Malindi is a town on Malindi Bay at the mouth of the Sabaki River, lying on the Indian Ocean coast of Kenya. It is 120 kilometres northeast of Mombasa. The population of Malindi was 119,859 as of the 2019 census. It is the largest urban centre in Kilifi County.

Tourism is the major industry in Malindi. Notable heritage sites include the Vasco da Gama Pillar, the Portuguese Chapel, the House of Columns and the Malindi Museum Heritage Complex.

Malindi is served with a domestic airport and a highway between Mombasa and Lamu. The nearby Watamu town and Gedi Ruins (also known as Gede) are south of Malindi. The mouth of the Sabaki River lies in northern Malindi.

The Watamu and Malindi Marine National Parks form a continuous protected coastal area south of Malindi. The area shows classic examples of Swahili architecture. The majority of Malindi's population is Muslim.

Malindi is home to the Malindi Airport and the Broglio Space Center (the previous San Marco Equatorial Range).

Malindi developed as part of the emerging Swahili civilisation in the 5th–10th centuries. Bantu-speaking farmers moved into the area, where they smelted iron, built timber and wattle houses thatched with palm leaves, spoke a local dialect of kiSwahili, and engaged in regional and sometimes long-distance trade. The resurgence of the Indian Ocean trade networks at the end of the first millennium led to larger settlements, increased long-distance trade, and greater social complexity. Beginning in the 11th century, the Swahili along the coast were acting as middlemen for Somali, Egyptian, Nubian, Arab, Persian, and Indian traders. They began building walled towns, coral houses, and elites converted to Islam, often speaking Arabic.

The Malindi Kingdom appears to have been formed around the 9th century AD and to have grown powerful in the two centuries before Vasco da Gama ushered in the Portuguese colonisation of the region, the latter leading to the decline of the civilisation. The city of Malindi, founded around 850 AD, was in a somewhat more northerly location than the modern city, and appears to have been destroyed around 1000 AD. There are sparse signs of habitation for the next two centuries, then recovery and prosperity in the 1200s.

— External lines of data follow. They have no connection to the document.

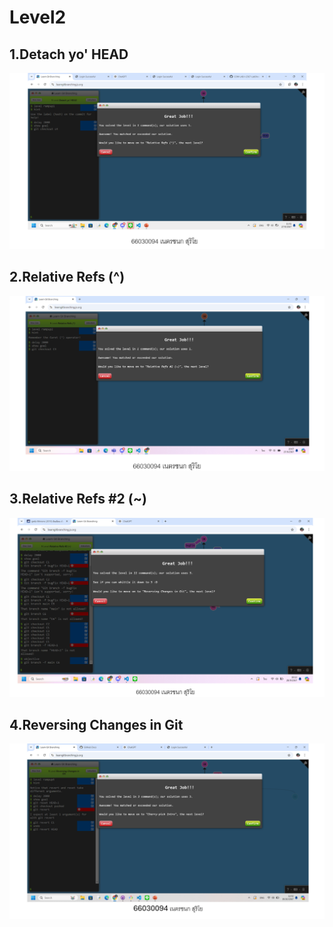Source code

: # Level2

## 1.Detach yo' HEAD

![alt text](image-4.png)

## 2.Relative Refs (^)

![alt text](image-5.png)

## 3.Relative Refs #2 (~)

![alt text](image-6.png)

## 4.Reversing Changes in Git

![alt text](image-7.png)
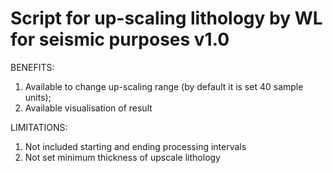 # Script for up-scaling lithology by WL for seismic purposes v1.0

BENEFITS:
1) Available to change up-scaling range (by default it is set 40 sample units);
2) Available visualisation of result

LIMITATIONS:
1) Not included starting and ending processing intervals
2) Not set minimum thickness of upscale lithology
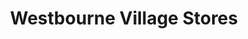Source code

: ---
title: "Westbourne Village Stores"
url: /emsworth/westbourne-village-stores/
shop: Lebensmittel
---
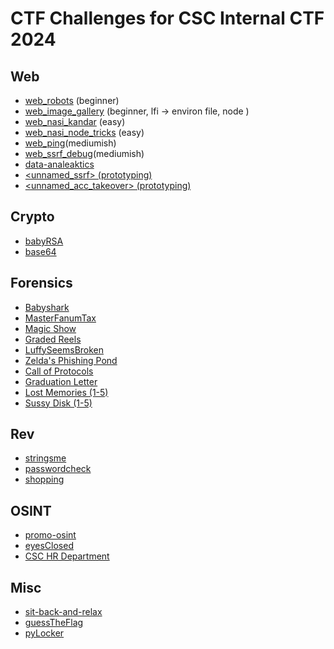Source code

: # CTF Challenges for CSC Internal CTF 2024

## Web
- [web_robots](https://github.com/Wowiee3/SunwayCTF-challs/tree/main/web_robots) (beginner)
- [web_image_gallery](https://x.com) (beginner, lfi -> environ file, node )
- [web_nasi_kandar](https://github.com/Wowiee3/SunwayCTF-challs/tree/main/web_nasi_kandar) (easy)
- [web_nasi_node_tricks](https://github.com/Wowiee3/SunwayCTF-challs/tree/main/web_nasi_kandar) (easy)
- [web_ping](https://github.com/Wowiee3/SunwayCTF-challs/tree/main/web_ping)(mediumish)
- [web_ssrf_debug](https://github.com/Wowiee3/SunwayCTF-challs/tree/main/web_ping)(mediumish)
- [data-analeaktics](https://github.com/Wowiee3/SunwayCTF-challs/tree/main/data-analeaktics)
- [<unnamed_ssrf> (prototyping)](https://github.com/Wowiee3/SunwayCTF-challs/tree/main/unnamed_ssrf)
- [<unnamed_acc_takeover> (prototyping)](https://github.com/Wowiee3/SunwayCTF-challs/tree/main/unnamed_acc_takeover)

## Crypto
- [babyRSA](https://github.com/Wowiee3/SunwayCTF-challs/tree/main/babyRSA)
- [base64](https://github.com/Wowiee3/SunwayCTF-challs/tree/main/base64)

## Forensics
- [Babyshark](https://github.com/Wowiee3/SunwayCTF-challs/tree/main/babyshark)
- [MasterFanumTax](https://github.com/Wowiee3/SunwayCTF-challs/tree/main/masterfanumtax)
- [Magic Show](https://github.com/Wowiee3/SunwayCTF-challs/tree/main/magicshow)
- [Graded Reels](https://github.com/Wowiee3/SunwayCTF-challs/tree/main/gradedreels)
- [LuffySeemsBroken](https://github.com/Wowiee3/SunwayCTF-challs/tree/main/LuffySeemsBroken)
- [Zelda's Phishing Pond](https://github.com/Wowiee3/SunwayCTF-challs/tree/main/zeldaphishingpond)
- [Call of Protocols](https://github.com/Wowiee3/SunwayCTF-challs/tree/main/call-of-protocols)
- [Graduation Letter](https://github.com/Wowiee3/SunwayCTF-challs/tree/main/graduation-letter)
- [Lost Memories (1-5)](https://github.com/Wowiee3/SunwayCTF-challs/tree/main/lostmemories)
- [Sussy Disk (1-5)](https://github.com/Wowiee3/SunwayCTF-challs/tree/main/sussydisk)

## Rev
- [stringsme](https://github.com/Wowiee3/SunwayCTF-challs/tree/main/stringsme)
- [passwordcheck](https://github.com/Wowiee3/SunwayCTF-challs/tree/main/passwordcheck)
- [shopping](https://github.com/Wowiee3/SunwayCTF-challs/tree/main/shopping)

## OSINT
- [promo-osint](https://github.com/Wowiee3/SunwayCTF-challs/tree/main/promo_osint)
- [eyesClosed](https://github.com/Wowiee3/SunwayCTF-challs/tree/main/eyesClosed)
- [CSC HR Department](https://github.com/Wowiee3/SunwayCTF-challs/tree/main/hr-department)

## Misc
- [sit-back-and-relax](https://github.com/Wowiee3/SunwayCTF-challs/tree/main/sit-back-and-relax)
- [guessTheFlag](https://github.com/Wowiee3/SunwayCTF-challs/tree/main/guessTheFlag)
- [pyLocker](https://github.com/Wowiee3/SunwayCTF-challs/tree/main/pyLocker)
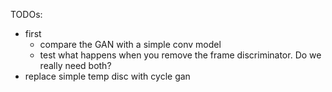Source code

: TODOs:

- first
  - compare the GAN with a simple conv model
  - test what happens when you remove the frame discriminator. Do we really need both?
- replace simple temp disc with cycle gan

The first written reference to the present-day Malindi likely comes from Abu al-Fida (1273–1331), a Kurdish geographer and historian. He wrote that Malindi was situated to the south of the mouth of a river which began in a mountain hundreds of miles away. This mountain may be Mount Kenya, where the Galana River rises. Thus, Malindi has existed as a Swahili settlement since at least the 13th century.